Une confidence de Lacan à propos du séminaire

Cette confidence se trouve dans l'une des dernières séances du séminaire "d'un Autre à l'autre"(1).

Lacan déclare qu'il est d'une humeur excellente :

"... humeur qui se fonde sur ces choses qu'on a entre deux portes et qui s'appelle un espoir, en l'occasion, de ce qu'il serait possible, si les choses tournaient d'une certaine façon, que je sois libéré de cette sublimation hebdomadaire qui consiste dans mes relations avec vous.

"Tu ne me vois pas d'où je te regarde" avais-je énoncé au cours d'un des séminaires des années précédentes, pour caractériser l'un des types de l'objet aen tant qu'il est fondé dans le regard, qu'il n'est rien d'autre que le regard.

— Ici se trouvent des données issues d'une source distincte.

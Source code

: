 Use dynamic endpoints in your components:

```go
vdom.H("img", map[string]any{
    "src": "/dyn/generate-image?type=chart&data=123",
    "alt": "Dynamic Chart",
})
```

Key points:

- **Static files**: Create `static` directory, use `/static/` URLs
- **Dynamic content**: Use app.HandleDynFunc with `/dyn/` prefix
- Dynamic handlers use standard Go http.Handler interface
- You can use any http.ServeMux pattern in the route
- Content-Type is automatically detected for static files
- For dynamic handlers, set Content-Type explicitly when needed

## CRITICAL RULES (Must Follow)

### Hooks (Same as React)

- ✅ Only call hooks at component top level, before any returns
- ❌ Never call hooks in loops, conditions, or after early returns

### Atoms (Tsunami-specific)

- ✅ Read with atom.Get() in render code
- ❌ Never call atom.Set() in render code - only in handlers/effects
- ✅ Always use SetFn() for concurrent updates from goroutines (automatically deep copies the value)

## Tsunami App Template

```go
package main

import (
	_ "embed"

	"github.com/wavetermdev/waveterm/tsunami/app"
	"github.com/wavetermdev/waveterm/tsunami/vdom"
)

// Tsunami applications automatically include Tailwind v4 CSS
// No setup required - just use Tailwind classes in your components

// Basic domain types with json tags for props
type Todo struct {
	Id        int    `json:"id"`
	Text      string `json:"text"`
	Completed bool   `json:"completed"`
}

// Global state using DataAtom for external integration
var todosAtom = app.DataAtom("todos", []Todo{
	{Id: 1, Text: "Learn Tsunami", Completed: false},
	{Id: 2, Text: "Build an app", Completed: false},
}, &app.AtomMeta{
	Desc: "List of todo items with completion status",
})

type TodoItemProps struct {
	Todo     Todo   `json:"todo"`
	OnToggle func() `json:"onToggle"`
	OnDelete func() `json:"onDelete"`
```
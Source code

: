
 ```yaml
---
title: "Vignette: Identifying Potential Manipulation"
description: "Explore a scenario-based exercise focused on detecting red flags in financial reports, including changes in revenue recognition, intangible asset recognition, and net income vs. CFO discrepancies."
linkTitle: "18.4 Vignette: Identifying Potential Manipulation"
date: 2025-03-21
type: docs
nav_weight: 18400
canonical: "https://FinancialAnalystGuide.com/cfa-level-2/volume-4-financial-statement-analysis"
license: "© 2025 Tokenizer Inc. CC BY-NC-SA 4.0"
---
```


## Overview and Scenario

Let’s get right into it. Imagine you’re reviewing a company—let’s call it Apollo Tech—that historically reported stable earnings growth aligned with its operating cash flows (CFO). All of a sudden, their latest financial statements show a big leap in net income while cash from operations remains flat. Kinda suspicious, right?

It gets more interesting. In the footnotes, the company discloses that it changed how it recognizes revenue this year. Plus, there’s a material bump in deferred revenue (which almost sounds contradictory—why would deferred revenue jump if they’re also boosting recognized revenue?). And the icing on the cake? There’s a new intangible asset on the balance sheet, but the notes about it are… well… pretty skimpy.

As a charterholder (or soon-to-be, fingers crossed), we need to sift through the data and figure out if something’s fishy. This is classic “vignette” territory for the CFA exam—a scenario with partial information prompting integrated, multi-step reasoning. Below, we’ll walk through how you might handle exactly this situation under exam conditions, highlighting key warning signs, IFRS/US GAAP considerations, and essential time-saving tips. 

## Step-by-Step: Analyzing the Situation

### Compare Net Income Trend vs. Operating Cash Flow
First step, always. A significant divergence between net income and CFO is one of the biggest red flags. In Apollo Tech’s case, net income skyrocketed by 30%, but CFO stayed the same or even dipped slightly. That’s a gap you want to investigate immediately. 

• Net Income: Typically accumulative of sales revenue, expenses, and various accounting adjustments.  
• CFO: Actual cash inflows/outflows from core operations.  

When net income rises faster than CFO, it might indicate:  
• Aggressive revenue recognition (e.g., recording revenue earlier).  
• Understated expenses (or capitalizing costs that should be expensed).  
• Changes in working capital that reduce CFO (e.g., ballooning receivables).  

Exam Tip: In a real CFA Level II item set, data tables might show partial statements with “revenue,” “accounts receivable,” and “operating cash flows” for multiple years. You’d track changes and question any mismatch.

"Tu ne me dois rien d'où je te dévore" tel est le message que je pourrais bien recevoir de vous, sous la forme que j'ai définie sous sa forme inversée en tant qu'il est le mien lui-même, et que je n'aurais plus chaque semaine à faire ici cet aller - et - retour autour d'un objet a qui est proprement ce que je désigne ainsi d'une formule,qui vous le sentez, - devoir - dévoration - s'inscrit dans ce qu'on appelle à proprement parler la pulsion orale qu'on ferait mieux de rapporter à ce qu'elle est : la chose placentaire, ce en quoi je me plaque comme je peux sur ce grand corps que vous constituez pour constituer de sa substance qui pourrait faire pour vous l'objet d'une satisfaction. Ma mère l'intelligence, comme disait je ne sais plus qui."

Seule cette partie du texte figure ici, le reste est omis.